Faced with the data, event organizers agreed to pay half of the $100,000 cost to bring on an additional 10 officers this year — and 100 percent of the expense in the future. “After the meeting, my police chief texted me to say it was the best day of his more than 30 years in law enforcement,” Orr said.
“Michael Bloomberg always says, ‘In God we trust, everyone else bring data’,” Orr continued. “I use that with my staff now. If they want additional funding or manpower, show me the reason. We’re really building a culture around the ‘why’ behind any ask.”
A new dynamic between government and residents
Last year, Saskatoon’s plan to bring “bus-rapid transit” service downtown was in trouble. Residents and business owners were concerned about how bus-only lanes would change the character of a busy shopping street — and they were vocal in their opposition. Worried that the city would lose federal and provincial funding if the plan failed, Mayor Charlie Clark’s administration decided to wait a year before bringing it to city council.
During that time, Clark started the Bloomberg Harvard program. He was particularly struck by how the Kennedy School’s Archon Fung described in general terms the very dynamic Clark was experiencing back home. Saskatoon’s bus plan, he could see, had become a classic case where the local government, in trying to solve a problem — in this case, improving mobility — had backed itself into an adversarial relationship with the community.
Clark knew he had to turn things around. What he needed was a dynamic where government and community were on the same side, tackling the problem together. He invited the downtown business district, the chamber of commerce, an organization of bus riders, and other stakeholders into the problem-solving process. The partnership was cemented in January, when representatives from each organization joined city staff in New York for a specialized Bloomberg Harvard training in cross-sector collaboration.
“Having the voices of business interests and transit riders together, coming up with a solution along with staff who have the technical expertise, lent itself to a much different dynamic,” Clark said. “When it’s the government and the community working together versus the problem, you’re more likely to succeed.”

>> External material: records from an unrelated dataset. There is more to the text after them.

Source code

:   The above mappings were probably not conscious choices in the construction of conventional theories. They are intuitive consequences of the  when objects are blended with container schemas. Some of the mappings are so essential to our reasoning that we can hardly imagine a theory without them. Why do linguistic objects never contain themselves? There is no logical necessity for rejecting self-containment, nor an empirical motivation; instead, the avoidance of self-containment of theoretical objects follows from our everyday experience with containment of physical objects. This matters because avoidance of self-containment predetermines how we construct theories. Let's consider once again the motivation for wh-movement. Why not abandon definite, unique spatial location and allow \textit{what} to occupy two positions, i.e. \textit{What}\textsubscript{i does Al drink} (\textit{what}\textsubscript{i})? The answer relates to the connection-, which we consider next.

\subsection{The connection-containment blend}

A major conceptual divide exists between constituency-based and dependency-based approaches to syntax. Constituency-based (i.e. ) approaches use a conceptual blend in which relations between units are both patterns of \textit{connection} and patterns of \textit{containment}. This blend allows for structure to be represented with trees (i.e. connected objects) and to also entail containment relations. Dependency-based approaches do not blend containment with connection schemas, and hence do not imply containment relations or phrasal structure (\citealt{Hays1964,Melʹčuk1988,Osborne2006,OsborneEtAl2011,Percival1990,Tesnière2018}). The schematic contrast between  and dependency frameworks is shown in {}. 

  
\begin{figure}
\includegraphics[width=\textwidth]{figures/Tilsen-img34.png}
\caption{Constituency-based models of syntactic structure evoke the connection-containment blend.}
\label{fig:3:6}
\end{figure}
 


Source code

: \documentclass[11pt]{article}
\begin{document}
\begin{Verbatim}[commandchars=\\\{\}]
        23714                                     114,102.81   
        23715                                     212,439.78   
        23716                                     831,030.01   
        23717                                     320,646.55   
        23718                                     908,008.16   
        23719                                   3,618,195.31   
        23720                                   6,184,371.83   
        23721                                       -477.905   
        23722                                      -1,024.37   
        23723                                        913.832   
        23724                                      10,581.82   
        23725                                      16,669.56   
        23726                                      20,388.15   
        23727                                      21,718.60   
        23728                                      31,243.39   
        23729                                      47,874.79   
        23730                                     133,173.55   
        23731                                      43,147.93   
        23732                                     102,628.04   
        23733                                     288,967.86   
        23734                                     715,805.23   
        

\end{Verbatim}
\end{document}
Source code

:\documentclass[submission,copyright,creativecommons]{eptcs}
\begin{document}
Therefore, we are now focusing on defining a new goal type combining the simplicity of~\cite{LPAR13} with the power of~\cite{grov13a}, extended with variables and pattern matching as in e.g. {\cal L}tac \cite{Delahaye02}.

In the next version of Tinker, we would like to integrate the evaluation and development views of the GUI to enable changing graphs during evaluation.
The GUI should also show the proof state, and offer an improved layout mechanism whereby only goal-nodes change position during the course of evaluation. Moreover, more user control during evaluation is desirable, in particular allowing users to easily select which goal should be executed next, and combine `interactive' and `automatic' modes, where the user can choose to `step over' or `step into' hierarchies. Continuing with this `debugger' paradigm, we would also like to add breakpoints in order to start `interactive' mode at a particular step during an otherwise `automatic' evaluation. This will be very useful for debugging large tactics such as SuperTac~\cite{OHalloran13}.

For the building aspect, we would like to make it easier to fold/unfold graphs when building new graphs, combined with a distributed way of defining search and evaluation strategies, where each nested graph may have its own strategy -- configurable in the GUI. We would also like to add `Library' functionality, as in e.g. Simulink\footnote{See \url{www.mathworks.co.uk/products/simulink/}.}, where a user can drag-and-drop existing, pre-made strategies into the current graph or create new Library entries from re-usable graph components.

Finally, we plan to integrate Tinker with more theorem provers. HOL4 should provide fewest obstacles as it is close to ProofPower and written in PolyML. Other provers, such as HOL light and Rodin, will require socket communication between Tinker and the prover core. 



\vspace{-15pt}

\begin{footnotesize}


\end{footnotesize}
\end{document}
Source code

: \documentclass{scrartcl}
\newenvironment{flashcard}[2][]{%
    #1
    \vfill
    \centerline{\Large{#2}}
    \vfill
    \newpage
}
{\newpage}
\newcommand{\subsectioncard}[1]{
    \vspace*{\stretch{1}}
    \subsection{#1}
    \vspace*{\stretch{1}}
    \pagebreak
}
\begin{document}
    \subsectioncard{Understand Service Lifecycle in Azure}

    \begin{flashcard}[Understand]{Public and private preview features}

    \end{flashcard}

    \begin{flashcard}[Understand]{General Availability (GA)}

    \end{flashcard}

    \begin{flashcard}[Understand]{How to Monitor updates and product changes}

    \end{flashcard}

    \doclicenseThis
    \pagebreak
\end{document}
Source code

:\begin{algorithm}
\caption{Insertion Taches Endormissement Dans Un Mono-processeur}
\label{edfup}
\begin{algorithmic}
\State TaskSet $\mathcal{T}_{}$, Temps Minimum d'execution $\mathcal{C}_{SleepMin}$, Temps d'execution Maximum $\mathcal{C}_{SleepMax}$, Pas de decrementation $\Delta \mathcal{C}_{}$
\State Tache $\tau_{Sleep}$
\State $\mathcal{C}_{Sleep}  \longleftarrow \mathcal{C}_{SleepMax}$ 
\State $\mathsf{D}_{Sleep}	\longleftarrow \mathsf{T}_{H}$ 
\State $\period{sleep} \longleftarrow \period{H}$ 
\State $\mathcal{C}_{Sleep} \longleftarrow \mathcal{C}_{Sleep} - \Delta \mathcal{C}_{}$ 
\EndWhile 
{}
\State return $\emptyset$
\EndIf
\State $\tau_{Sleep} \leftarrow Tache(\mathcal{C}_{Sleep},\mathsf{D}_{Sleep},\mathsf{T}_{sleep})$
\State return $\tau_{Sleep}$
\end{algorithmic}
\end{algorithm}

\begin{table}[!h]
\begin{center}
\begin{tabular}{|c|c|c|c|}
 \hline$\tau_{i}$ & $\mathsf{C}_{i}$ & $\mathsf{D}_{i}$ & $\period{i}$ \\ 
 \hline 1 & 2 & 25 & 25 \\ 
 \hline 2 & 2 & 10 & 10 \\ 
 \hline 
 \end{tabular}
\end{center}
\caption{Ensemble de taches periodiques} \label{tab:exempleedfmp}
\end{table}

The fruit of this partnership came in April, when the Saskatoon City Council approved a revised bus-rapid transit plan — by a unanimous vote.
The experience, Clark said, is shaping how his administration now looks at other priorities, such as a plan the city is developing to address climate change. “It can’t be the city versus the citizens in addressing that,” he said. “We want to invite other stakeholders and say this is a community problem, so how are we, together, going to address this issue as partners, as opposed to some solutions the city is cooking up and pushing on the community. That’s a powerful change.”